[Start of section]
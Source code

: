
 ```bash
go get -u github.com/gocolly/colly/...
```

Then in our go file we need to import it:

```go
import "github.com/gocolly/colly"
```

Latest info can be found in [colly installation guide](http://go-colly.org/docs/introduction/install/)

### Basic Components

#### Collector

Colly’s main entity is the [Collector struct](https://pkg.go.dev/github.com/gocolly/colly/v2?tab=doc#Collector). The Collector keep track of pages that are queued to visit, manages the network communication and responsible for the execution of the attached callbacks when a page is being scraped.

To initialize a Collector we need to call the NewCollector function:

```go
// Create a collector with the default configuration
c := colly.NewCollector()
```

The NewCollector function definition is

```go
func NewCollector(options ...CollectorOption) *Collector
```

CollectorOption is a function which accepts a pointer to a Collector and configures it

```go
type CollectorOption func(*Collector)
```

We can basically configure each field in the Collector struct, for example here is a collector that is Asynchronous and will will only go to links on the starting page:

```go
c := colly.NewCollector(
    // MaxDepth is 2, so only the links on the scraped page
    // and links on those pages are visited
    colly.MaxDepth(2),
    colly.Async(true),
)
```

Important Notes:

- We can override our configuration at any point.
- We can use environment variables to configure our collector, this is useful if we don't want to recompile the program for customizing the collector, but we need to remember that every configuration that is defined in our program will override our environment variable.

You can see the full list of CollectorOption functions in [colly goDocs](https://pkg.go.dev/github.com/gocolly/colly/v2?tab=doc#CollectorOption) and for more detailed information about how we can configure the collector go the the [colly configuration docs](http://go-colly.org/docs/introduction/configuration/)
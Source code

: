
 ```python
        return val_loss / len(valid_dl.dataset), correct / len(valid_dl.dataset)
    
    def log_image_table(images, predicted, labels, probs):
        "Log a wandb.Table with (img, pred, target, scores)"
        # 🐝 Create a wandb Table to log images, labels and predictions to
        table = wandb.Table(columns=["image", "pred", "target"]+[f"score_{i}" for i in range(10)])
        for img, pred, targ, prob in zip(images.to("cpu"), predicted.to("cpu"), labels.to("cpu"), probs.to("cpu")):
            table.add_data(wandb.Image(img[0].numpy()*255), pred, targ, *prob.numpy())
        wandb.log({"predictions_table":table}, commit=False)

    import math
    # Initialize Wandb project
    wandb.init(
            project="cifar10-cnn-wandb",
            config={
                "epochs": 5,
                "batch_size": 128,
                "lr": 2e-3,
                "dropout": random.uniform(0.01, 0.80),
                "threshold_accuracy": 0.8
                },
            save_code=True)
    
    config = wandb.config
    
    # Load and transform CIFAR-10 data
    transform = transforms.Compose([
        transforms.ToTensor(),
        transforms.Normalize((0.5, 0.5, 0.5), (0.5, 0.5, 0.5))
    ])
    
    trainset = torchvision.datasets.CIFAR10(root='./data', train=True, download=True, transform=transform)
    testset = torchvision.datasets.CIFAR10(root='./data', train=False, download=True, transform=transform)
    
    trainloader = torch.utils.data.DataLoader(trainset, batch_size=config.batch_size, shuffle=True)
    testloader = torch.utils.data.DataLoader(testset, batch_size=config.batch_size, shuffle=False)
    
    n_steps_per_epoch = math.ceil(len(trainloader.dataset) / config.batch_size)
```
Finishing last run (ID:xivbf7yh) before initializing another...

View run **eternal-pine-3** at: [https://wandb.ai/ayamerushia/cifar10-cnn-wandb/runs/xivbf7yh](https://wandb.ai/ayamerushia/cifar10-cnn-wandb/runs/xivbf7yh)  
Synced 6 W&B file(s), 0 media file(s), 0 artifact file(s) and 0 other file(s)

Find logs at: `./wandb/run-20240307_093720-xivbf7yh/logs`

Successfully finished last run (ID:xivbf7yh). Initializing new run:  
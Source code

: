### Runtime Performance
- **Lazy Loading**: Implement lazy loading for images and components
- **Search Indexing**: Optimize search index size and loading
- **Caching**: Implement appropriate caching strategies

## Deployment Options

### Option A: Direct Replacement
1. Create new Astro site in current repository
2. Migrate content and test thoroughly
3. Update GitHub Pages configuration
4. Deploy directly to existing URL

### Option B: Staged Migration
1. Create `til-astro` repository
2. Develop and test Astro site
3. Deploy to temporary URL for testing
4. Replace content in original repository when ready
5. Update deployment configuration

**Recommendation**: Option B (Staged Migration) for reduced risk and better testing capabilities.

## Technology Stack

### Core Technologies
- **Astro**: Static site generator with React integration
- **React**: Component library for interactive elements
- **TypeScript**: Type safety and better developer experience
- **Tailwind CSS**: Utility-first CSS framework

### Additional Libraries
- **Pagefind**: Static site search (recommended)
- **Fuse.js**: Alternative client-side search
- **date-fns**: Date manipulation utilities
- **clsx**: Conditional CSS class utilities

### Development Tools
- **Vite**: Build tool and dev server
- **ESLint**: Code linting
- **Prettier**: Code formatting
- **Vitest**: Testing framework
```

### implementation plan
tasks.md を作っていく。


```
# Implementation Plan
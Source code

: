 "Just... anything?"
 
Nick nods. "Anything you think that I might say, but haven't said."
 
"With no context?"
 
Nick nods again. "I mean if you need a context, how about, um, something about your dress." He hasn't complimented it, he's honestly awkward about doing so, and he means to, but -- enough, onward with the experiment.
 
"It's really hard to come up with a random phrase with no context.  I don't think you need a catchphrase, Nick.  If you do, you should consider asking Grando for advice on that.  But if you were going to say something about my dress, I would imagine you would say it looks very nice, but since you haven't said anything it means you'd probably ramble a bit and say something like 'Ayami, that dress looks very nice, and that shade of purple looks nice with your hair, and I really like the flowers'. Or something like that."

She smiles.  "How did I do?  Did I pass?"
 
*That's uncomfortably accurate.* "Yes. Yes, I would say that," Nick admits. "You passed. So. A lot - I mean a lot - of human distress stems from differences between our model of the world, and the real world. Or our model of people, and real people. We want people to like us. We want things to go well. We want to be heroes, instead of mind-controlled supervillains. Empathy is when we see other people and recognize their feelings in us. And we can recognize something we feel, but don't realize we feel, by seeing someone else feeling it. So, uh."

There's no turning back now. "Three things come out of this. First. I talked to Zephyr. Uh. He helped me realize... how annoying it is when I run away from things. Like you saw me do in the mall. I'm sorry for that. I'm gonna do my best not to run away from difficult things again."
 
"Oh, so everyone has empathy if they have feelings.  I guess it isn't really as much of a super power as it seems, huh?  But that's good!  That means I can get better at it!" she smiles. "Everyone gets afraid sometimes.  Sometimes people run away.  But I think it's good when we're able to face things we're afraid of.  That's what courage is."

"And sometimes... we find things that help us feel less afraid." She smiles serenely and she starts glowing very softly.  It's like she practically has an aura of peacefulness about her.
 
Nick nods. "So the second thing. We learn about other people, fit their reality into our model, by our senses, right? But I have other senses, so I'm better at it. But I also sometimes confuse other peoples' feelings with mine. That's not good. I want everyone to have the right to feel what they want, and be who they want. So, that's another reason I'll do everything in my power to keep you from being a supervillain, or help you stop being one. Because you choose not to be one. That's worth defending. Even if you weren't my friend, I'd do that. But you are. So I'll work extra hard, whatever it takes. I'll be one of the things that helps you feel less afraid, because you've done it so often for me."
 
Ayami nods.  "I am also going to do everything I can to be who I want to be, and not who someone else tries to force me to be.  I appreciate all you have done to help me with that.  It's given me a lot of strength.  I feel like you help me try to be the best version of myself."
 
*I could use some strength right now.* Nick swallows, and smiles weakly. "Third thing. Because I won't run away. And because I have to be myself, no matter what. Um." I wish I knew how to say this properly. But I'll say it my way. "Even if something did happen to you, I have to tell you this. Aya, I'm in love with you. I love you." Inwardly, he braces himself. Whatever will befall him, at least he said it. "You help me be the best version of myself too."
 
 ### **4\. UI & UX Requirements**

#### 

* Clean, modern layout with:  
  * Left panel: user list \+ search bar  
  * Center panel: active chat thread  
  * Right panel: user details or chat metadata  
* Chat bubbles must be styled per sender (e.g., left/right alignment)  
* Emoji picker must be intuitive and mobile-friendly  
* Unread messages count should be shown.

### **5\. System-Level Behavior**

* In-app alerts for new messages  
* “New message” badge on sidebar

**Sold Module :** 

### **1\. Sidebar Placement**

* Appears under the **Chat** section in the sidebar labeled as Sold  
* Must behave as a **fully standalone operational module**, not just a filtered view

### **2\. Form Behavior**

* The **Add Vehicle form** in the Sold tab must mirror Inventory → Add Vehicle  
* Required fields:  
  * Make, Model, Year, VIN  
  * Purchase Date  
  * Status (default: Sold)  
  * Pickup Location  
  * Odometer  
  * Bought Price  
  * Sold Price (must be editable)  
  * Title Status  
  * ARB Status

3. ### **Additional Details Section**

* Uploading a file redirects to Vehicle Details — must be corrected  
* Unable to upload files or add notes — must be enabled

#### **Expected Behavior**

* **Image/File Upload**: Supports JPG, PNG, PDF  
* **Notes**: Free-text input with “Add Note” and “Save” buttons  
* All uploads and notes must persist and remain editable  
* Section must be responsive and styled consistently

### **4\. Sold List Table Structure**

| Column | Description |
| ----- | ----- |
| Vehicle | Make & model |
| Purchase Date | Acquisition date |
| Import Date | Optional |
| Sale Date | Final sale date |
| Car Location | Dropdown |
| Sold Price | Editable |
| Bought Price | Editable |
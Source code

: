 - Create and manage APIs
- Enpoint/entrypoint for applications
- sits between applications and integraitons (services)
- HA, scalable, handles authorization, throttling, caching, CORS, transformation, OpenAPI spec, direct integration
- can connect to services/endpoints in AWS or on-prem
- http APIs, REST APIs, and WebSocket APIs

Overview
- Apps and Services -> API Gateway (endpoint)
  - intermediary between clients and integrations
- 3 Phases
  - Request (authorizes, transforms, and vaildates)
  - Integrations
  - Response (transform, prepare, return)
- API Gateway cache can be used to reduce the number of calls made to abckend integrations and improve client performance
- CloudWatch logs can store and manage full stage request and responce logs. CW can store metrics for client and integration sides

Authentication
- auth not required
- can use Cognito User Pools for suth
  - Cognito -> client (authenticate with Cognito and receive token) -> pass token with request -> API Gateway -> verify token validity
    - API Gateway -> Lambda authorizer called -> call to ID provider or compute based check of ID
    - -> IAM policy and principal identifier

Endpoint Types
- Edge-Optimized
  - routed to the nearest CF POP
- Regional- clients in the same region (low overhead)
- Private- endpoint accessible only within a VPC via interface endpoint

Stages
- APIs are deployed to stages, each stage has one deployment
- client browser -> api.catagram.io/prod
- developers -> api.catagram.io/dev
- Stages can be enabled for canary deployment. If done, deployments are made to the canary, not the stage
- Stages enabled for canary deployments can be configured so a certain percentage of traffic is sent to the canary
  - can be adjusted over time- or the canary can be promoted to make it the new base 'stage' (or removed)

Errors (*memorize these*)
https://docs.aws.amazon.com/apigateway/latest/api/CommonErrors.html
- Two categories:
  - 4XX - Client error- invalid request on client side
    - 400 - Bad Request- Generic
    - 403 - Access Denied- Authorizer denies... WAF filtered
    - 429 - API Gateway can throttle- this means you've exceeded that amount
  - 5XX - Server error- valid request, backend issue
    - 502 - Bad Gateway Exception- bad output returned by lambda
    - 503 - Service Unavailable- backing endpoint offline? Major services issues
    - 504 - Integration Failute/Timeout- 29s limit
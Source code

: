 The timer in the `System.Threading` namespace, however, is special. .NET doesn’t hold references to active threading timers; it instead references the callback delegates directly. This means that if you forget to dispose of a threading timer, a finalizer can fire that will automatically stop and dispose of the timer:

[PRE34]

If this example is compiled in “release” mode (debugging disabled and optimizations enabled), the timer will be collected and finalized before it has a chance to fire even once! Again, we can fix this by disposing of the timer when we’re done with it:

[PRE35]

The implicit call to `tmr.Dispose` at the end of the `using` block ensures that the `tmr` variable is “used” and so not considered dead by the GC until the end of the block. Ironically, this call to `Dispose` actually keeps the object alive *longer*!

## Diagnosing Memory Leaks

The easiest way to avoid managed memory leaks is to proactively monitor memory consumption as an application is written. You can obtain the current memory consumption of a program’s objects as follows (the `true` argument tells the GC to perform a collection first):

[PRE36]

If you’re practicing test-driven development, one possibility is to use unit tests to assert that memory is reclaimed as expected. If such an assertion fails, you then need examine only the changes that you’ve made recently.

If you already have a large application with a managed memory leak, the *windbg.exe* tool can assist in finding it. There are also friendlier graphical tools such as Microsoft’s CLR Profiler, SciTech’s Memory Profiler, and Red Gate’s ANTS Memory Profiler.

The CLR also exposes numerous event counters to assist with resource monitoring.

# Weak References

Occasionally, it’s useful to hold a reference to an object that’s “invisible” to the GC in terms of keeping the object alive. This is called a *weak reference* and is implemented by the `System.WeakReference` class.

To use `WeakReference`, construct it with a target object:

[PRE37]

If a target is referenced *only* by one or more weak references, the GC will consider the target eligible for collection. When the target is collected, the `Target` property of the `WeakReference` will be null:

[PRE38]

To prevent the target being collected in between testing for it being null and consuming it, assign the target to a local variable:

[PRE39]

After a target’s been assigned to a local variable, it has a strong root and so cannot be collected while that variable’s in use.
[End of section]
> **WORK INSTRUCTION**
Reproduce the listing above exactly, but only from its first line through the line holding "- We can override"; both of those lines are included.

> **PROBLEM SOLUTION**
Source code

:
 ```bash
go get -u github.com/gocolly/colly/...
```

Then in our go file we need to import it:

```go
import "github.com/gocolly/colly"
```

Latest info can be found in [colly installation guide](http://go-colly.org/docs/introduction/install/)

### Basic Components

#### Collector

Colly’s main entity is the [Collector struct](https://pkg.go.dev/github.com/gocolly/colly/v2?tab=doc#Collector). The Collector keep track of pages that are queued to visit, manages the network communication and responsible for the execution of the attached callbacks when a page is being scraped.

To initialize a Collector we need to call the NewCollector function:

```go
// Create a collector with the default configuration
c := colly.NewCollector()
```

The NewCollector function definition is

```go
func NewCollector(options ...CollectorOption) *Collector
```

CollectorOption is a function which accepts a pointer to a Collector and configures it

```go
type CollectorOption func(*Collector)
```

We can basically configure each field in the Collector struct, for example here is a collector that is Asynchronous and will will only go to links on the starting page:

```go
c := colly.NewCollector(
    // MaxDepth is 2, so only the links on the scraped page
    // and links on those pages are visited
    colly.MaxDepth(2),
    colly.Async(true),
)
```

Important Notes:

- We can override our configuration at any point.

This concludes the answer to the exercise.